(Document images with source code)

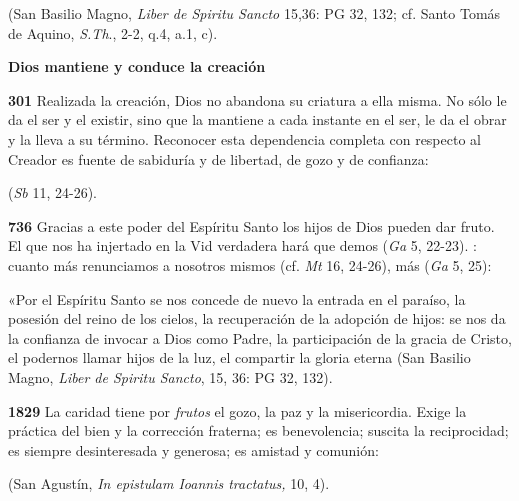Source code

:  (San Basilio Magno, \emph{Liber de Spiritu Sancto} 15,36: PG 32, 132; cf. Santo Tomás de Aquino, \emph{S.Th}., 2-2, q.4, a.1, c).

\textbf{Dios mantiene y conduce la creación}

\textbf{301} Realizada la creación, Dios no abandona su criatura a ella misma. No sólo le da el ser y el existir, sino que la mantiene a cada instante en el ser, le da el obrar y la lleva a su término. Reconocer esta dependencia completa con respecto al Creador es fuente de sabiduría y de libertad, de gozo y de confianza:

 (\emph{Sb} 11, 24-26).

\textbf{736} Gracias a este poder del Espíritu Santo los hijos de Dios pueden dar fruto. El que nos ha injertado en la Vid verdadera hará que demos  (\emph{Ga} 5, 22-23). : cuanto más renunciamos a nosotros mismos (cf. \emph{Mt} 16, 24-26), más  (\emph{Ga} 5, 25):

«Por el Espíritu Santo se nos concede de nuevo la entrada en el paraíso, la posesión del reino de los cielos, la recuperación de la adopción de hijos: se nos da la confianza de invocar a Dios como Padre, la participación de la gracia de Cristo, el podernos llamar hijos de la luz, el compartir la gloria eterna (San Basilio Magno, \emph{Liber de Spiritu Sancto}, 15, 36: PG 32, 132).

\textbf{1829} La caridad tiene por \emph{frutos} el gozo, la paz y la misericordia. Exige la práctica del bien y la corrección fraterna; es benevolencia; suscita la reciprocidad; es siempre desinteresada y generosa; es amistad y comunión:

 (San Agustín, \emph{In epistulam Ioannis tractatus,} 10, 4).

▸ WORK INSTRUCTION
The expected result is an exact transcription of the lines from the one containing "La caridad tiene" through the end of the records above; please include both ends.

▸ SOLUTION TO THIS PROBLEM
\textbf{1829} La caridad tiene por \emph{frutos} el gozo, la paz y la misericordia. Exige la práctica del bien y la corrección fraterna; es benevolencia; suscita la reciprocidad; es siempre desinteresada y generosa; es amistad y comunión:

 (San Agustín, \emph{In epistulam Ioannis tractatus,} 10, 4).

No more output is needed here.